The British economy is generally supposed to grow at a "trend" rate of 2.5 per cent --which compounds out as 22 per cent over eight years. Recently Mr Brown has been going for 2.75, or up to 3.25 per cent. It has worked out, too.

The interesting bit is how much longer it can go on working out. So it is intriguing that our Chancellor started his campaign leaving no hostages to fortune. Why should he? Percentages don't swing elections.

Earlier yesterday Nationwide provided a reminder of how hard it is for a Chancellor to make voters happy without spending serious money.

The building society examined his move to raise the starting point for stamp duty on house purchase to £120,000 from £60,000. It looked clever, a saving of up to £1,200 for tens of thousands of individuals at a moment in life when most of us feel poor.

The catch is that the average price for a first-time home is already £125,498 - above the new threshold. So, because stamp duty applies to the whole price the moment you cross the trigger point, the average first-time buyer won't save a penny.

True, it works better in the West Midlands where the average first- time price squeaks into the tax-free bracket at £116,851.

Nationwide calculates that while 94 per cent of the region's home-buyers paid stamp duty last year 57 per cent will now - and only 34 per cent of first-timers - if the housing market replicates its 2004 performance.
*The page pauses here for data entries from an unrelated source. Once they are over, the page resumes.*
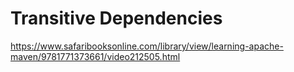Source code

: # Transitive Dependencies

https://www.safaribooksonline.com/library/view/learning-apache-maven/9781771373661/video212505.html
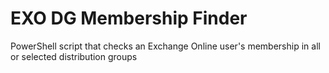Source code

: # EXO DG Membership Finder
PowerShell script that checks an Exchange Online user's membership in all or selected distribution groups

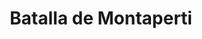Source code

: ﻿---
title: "Batalla de Montaperti"
permalink: periodes_919.html
layout: periode
dataInici: 1260-09-04
sidebar: periodes
pares:
  - 219:
    title: "Güelfos y Gibelinos"
    dataInici: "(1125)"
    dataFi: "(1320)"

fills:
jocsPrincipals:
jocsEscenaris:
jocsEpoca:
  - title: "Guelphs and Ghibellines"
    bggId: 34098
    escenari: "Montaperti"
    dataInici: 
    dataFi: 

jocsEpocaEscenaris:
---
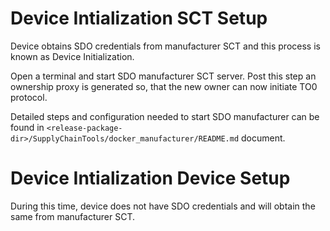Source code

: # Device Intialization SCT Setup
Device obtains SDO credentials from manufacturer SCT and this process is known as Device
Initialization.

Open a terminal and start SDO manufacturer SCT server. Post this step an ownership proxy
is generated so, that the new owner can now initiate TO0 protocol.

Detailed steps and configuration needed to start SDO manufacturer can be found in 
`<release-package-dir>/SupplyChainTools/docker_manufacturer/README.md` document.

# Device Intialization Device Setup

During this time, device does not have SDO credentials and will obtain the same from manufacturer SCT.
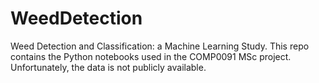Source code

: # WeedDetection


Weed Detection and Classification: a Machine Learning Study. This repo contains the Python notebooks used in the COMP0091 MSc project. Unfortunately, the data is not publicly available.
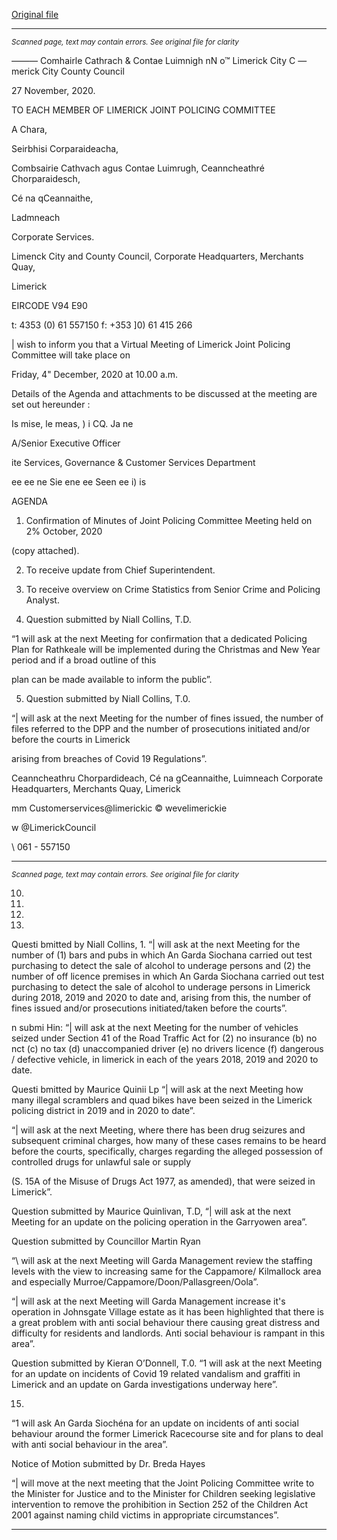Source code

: [Original file](https://www.limerick.ie/sites/default/files/media/documents/2020-11/signed-agenda-jpc-meeting-4th-dec-2020.pdf)

---
*<small>Scanned page, text may contain errors. See original file for clarity</small>*  

_—_—_—_ Comhairle Cathrach
& Contae Luimnigh
nN o™ Limerick City C
— merick City
County Council

27 November, 2020.

TO EACH MEMBER OF LIMERICK JOINT POLICING COMMITTEE

A Chara,

Seirbhisi Corparaideacha,

Combsairie Cathvach agus Contae Luimrugh,
Ceanncheathré Chorparaidesch,

Cé na qCeannaithe,

Ladmneach

Corporate Services.

Limenck City and County Council,
Corporate Headquarters,
Merchants Quay,

Limerick

EIRCODE V94 E90

t: 4353 (0) 61 557150
f: +353 ]0) 61 415 266

| wish to inform you that a Virtual Meeting of Limerick Joint Policing Committee will take place on

Friday, 4" December, 2020 at 10.00 a.m.

Details of the Agenda and attachments to be discussed at the meeting are set out hereunder :

Is mise, le meas,
) i CQ.
Ja ne

A/Senior Executive Officer

ite Services, Governance & Customer Services Department

ee ee ne Sie ene ee Seen ee i) is

AGENDA

1. Confirmation of Minutes of Joint Policing Committee Meeting held on 2% October, 2020

(copy attached).

2. To receive update from Chief Superintendent.

3. To receive overview on Crime Statistics from Senior Crime and Policing Analyst.

4. Question submitted by Niall Collins, T.D.

“1 will ask at the next Meeting for confirmation that a dedicated Policing Plan for Rathkeale
will be implemented during the Christmas and New Year period and if a broad outline of this

plan can be made available to inform the public”.

5. Question submitted by Niall Collins, T.0.

“| will ask at the next Meeting for the number of fines issued, the number of files referred to
the DPP and the number of prosecutions initiated and/or before the courts in Limerick

arising from breaches of Covid 19 Regulations”.

Ceanncheathru Chorpardideach, Cé na gCeannaithe, Luimneach
Corporate Headquarters, Merchants Quay, Limerick

mm Customerservices@limerickic
© wevelimerickie

w @LimerickCouncil

\ 061 - 557150


---
*<small>Scanned page, text may contain errors. See original file for clarity</small>*  

10.

11.

12.

13.

Questi bmitted by Niall Collins, 1.
“| will ask at the next Meeting for the number of (1) bars and pubs in which An Garda
Siochana carried out test purchasing to detect the sale of alcohol to underage persons and
(2) the number of off licence premises in which An Garda Siochana carried out test
purchasing to detect the sale of alcohol to underage persons in Limerick during 2018, 2019
and 2020 to date and, arising from this, the number of fines issued and/or prosecutions
initiated/taken before the courts”.

n submi Hin:
“| will ask at the next Meeting for the number of vehicles seized under Section 41 of the
Road Traffic Act for (2) no insurance (b) no nct (c) no tax (d) unaccompanied driver (e) no
drivers licence (f) dangerous / defective vehicle, in limerick in each of the years 2018, 2019
and 2020 to date.

Questi bmitted by Maurice Quinii Lp
“| will ask at the next Meeting how many illegal scramblers and quad bikes have been seized
in the Limerick policing district in 2019 and in 2020 to date”.

“| will ask at the next Meeting, where there has been drug seizures and subsequent criminal
charges, how many of these cases remains to be heard before the courts, specifically,
charges regarding the alleged possession of controlled drugs for unlawful sale or supply

(S. 15A of the Misuse of Drugs Act 1977, as amended), that were seized in Limerick”.

Question submitted by Maurice Quinlivan, T.D,
“| will ask at the next Meeting for an update on the policing operation in the Garryowen
area”.

Question submitted by Councillor Martin Ryan

“\ will ask at the next Meeting will Garda Management review the staffing levels with the
view to increasing same for the Cappamore/ Kilmallock area and especially
Murroe/Cappamore/Doon/Pallasgreen/Oola”.

“| will ask at the next Meeting will Garda Management increase it's operation in Johnsgate
Village estate as it has been highlighted that there is a great problem with anti social
behaviour there causing great distress and difficulty for residents and landlords. Anti social
behaviour is rampant in this area”.

Question submitted by Kieran O’Donnell, T.0.
“1 will ask at the next Meeting for an update on incidents of Covid 19 related vandalism and
graffiti in Limerick and an update on Garda investigations underway here”.

15.

“1 will ask An Garda Siochéna for an update on incidents of anti social behaviour around the
former Limerick Racecourse site and for plans to deal with anti social behaviour in the area”.

Notice of Motion submitted by Dr. Breda Hayes

“| will move at the next meeting that the Joint Policing Committee write to the Minister for
Justice and to the Minister for Children seeking legislative intervention to remove the
prohibition in Section 252 of the Children Act 2001 against naming child victims in
appropriate circumstances”.


---
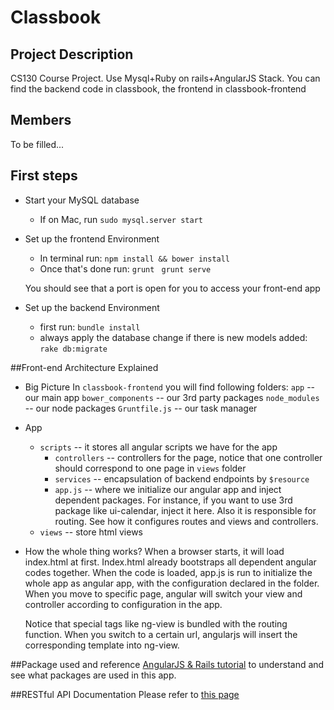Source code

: # Classbook

## Project Description
CS130 Course Project. Use Mysql+Ruby on rails+AngularJS Stack. You can find the backend code in classbook, the frontend in classbook-frontend

## Members
To be filled...

## First steps
- Start your MySQL database
	- If on Mac, run `sudo mysql.server start`

- Set up the frontend Environment
	- In terminal run: `npm install && bower install`
	- Once that's done run: `grunt `
						  `grunt serve`

	You should see that a port is open for you to access your front-end app

- Set up the backend Environment
	- first run: `bundle install`
	- always apply the database change if there is new models added:
	`rake db:migrate`

##Front-end Architecture Explained
- Big Picture
	In `classbook-frontend` you will find following folders:
		`app` -- our main app
		`bower_components` -- our 3rd party packages
		`node_modules` -- our node packages
		`Gruntfile.js` -- our task manager

- App
	- `scripts`  -- it stores all angular scripts we have for the app
		- `controllers` -- controllers for the page, notice that one controller should correspond to one page in `views` folder
		- `services` -- encapsulation of backend endpoints by `$resource`
		- `app.js` -- where we initialize our angular app and inject dependent packages. For instance, if you want to use 3rd package like ui-calendar, inject it here. Also it is responsible for routing. See how it configures routes and views and controllers.
	- `views` -- store html views

- How the whole thing works?
	When a browser starts, it will load index.html at first. Index.html already bootstraps all dependent angular codes together. When the code is loaded, app.js is run to initialize the whole app as angular app, with the configuration declared in the folder. When you move to specific page, angular will switch your view and controller according to configuration in the app.

	Notice that special tags like ng-view is bundled with the routing function. When you switch to a certain url, angularjs will insert the corresponding template into ng-view.

##Package used and reference
[AngularJS & Rails tutorial](http://www.angularonrails.com/ruby-on-rails-angularjs-single-page-application/) to understand and see what packages are used in this app.

##RESTful API Documentation
Please refer to [this page](http://seas.ucla.edu/~xih/api-doc/index.html)


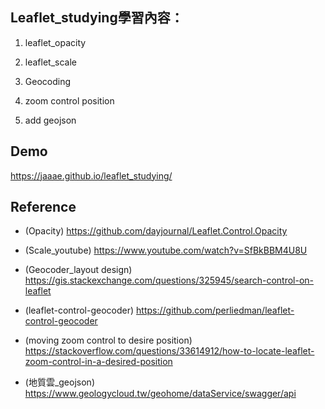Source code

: ## Leaflet_studying學習內容：

1. leaflet_opacity

2. leaflet_scale

3. Geocoding

4. zoom control position

5. add geojson

## Demo
https://jaaae.github.io/leaflet_studying/

## Reference 
+ (Opacity) https://github.com/dayjournal/Leaflet.Control.Opacity 

+ (Scale_youtube) https://www.youtube.com/watch?v=SfBkBBM4U8U 

+ (Geocoder_layout design) https://gis.stackexchange.com/questions/325945/search-control-on-leaflet

+ (leaflet-control-geocoder) https://github.com/perliedman/leaflet-control-geocoder

+ (moving zoom control to desire position) https://stackoverflow.com/questions/33614912/how-to-locate-leaflet-zoom-control-in-a-desired-position

+ (地質雲_geojson) https://www.geologycloud.tw/geohome/dataService/swagger/api
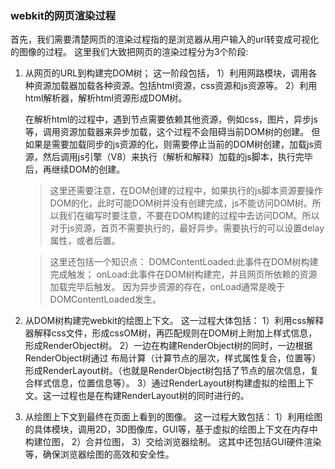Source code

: ### webkit的网页渲染过程

首先，我们需要清楚网页的渲染过程指的是浏览器从用户输入的url转变成可视化的图像的过程。
这里我们大致把网页的渲染过程分为3个阶段:

1. 从网页的URL到构建完DOM树；
    这一阶段包括，
    1）利用网路模块，调用各种资源加载器加载各种资源。包括html资源，css资源和js资源等。
    2）利用html解析器，解析html资源形成DOM树。
    
    在解析html的过程中，遇到节点需要依赖其他资源，例如css，图片，异步js等，调用资源加载器来异步加载，这个过程不会阻碍当前DOM树的创建。
    但如果是需要加载同步的js资源的化，则需要停止当前的DOM树创建，加载js资源，然后调用js引擎（V8）来执行（解析和解释）加载的js脚本，执行完毕后，再继续DOM的创建。
    >这里还需要注意，在DOM创建的过程中，如果执行的js脚本资源要操作DOM的化，此时可能DOM树并没有创建完成，js不能访问DOM树。所以我们在编写时要注意，不要在DOM构建的过程中去访问DOM。所以对于js资源，首页不需要执行的，最好异步。需要执行的可以设置delay属性，或者后置。

    >这里还包括一个知识点：
    DOMContentLoaded:此事件在DOM树构建完成触发；
    onLoad:此事件在DOM树构建完，并且网页所依赖的资源加载完毕后触发。
    因为异步资源的存在，onLoad通常是晚于DOMContentLoaded发生。

2. 从DOM树构建完webkit的绘图上下文。
    这一过程大体包括：
    1）利用css解释器解释css文件，形成cssOM树，再匹配规则在DOM树上附加上样式信息，形成RenderObject树。
    2）一边在构建RenderObject树的同时，一边根据RenderObject树通过 布局计算（计算节点的层次，样式属性复合，位置等）形成RenderLayout树。（也就是RenderObject树包括了节点的层次信息，复合样式信息，位置信息等）。
    3）通过RenderLayout树构建虚拟的绘图上下文。这一过程也是在构建RenderLayout树的同时进行的。

3. 从绘图上下文到最终在页面上看到的图像。
    这一过程大致包括：
    1）利用绘图的具体模块，调用2D，3D图像库，GUI等，基于虚拟的绘图上下文在内存中构建位图，
    2）合并位图，
    3）交给浏览器绘制。
    这其中还包括GUI硬件渲染等，确保浏览器绘图的高效和安全性。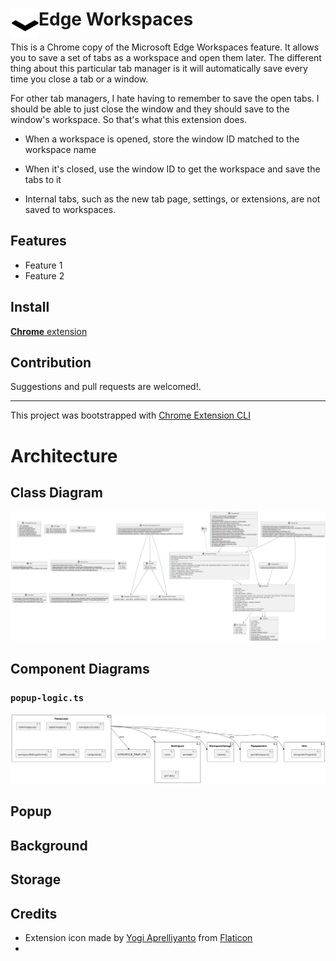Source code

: # <img src="public/icons/icon_48.png" width="45" align="left">Edge Workspaces

This is a Chrome copy of the Microsoft Edge Workspaces feature. It allows you to save a set of tabs as a workspace and open them later.
The different thing about this particular tab manager is it will automatically save every time you close a tab or a window.

For other tab managers, I hate having to remember to save the open tabs. I should be able to just close the window and they should save to the window's workspace. 
So that's what this extension does.

* When a workspace is opened, store the window ID matched to the workspace name
* When it's closed, use the window ID to get the workspace and save the tabs to it

* Internal tabs, such as the new tab page, settings, or extensions, are not saved to workspaces.

## Features

- Feature 1
- Feature 2

## Install

[**Chrome** extension]()


## Contribution

Suggestions and pull requests are welcomed!.

---

This project was bootstrapped with [Chrome Extension CLI](https://github.com/dutiyesh/chrome-extension-cli)


# Architecture
## Class Diagram
![Project Diagram](docs\diagrams\out\class\project\project.png)

## Component Diagrams
### `popup-logic.ts`
![Popup Logic Component Diagram](docs\diagrams\out\component\popup-logic\component-popup-logic.png)



## Popup

## Background

## Storage

## Credits
* Extension icon made by [Yogi Aprelliyanto](https://www.flaticon.com/authors/yogi-aprelliyanto) from [Flaticon](https://www.flaticon.com/)
*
Behind the percentages, Nationwide reckons that more than 8,000 people in Birmingham will benefit. They will be pleased. But the electoral impact of their pleasure depends on how many of them would vote Labour anyway.

Then you have to set them against a much larger number of home-buyers who miss out, many of them narrowly. They will be displeased.

The rub with stamp duty is not that the starting point is too low - it is, to restore the position when Mr Brown became Chancellor he would have had to raise the threshold to £185,000.

It is that it is graduated in steps which apply to the whole price, to, as with income tax, only to the amount above the step. It distorts the market.

You won't find anyone this agreeing to pay £120,001 for a house. That final £1 will cost the £1,200.

A remarkable number of homes change hands at just under £250,000, the point where the rate jumps to three per cent.

Chancellor Brown could have won more friends if he had done something about that.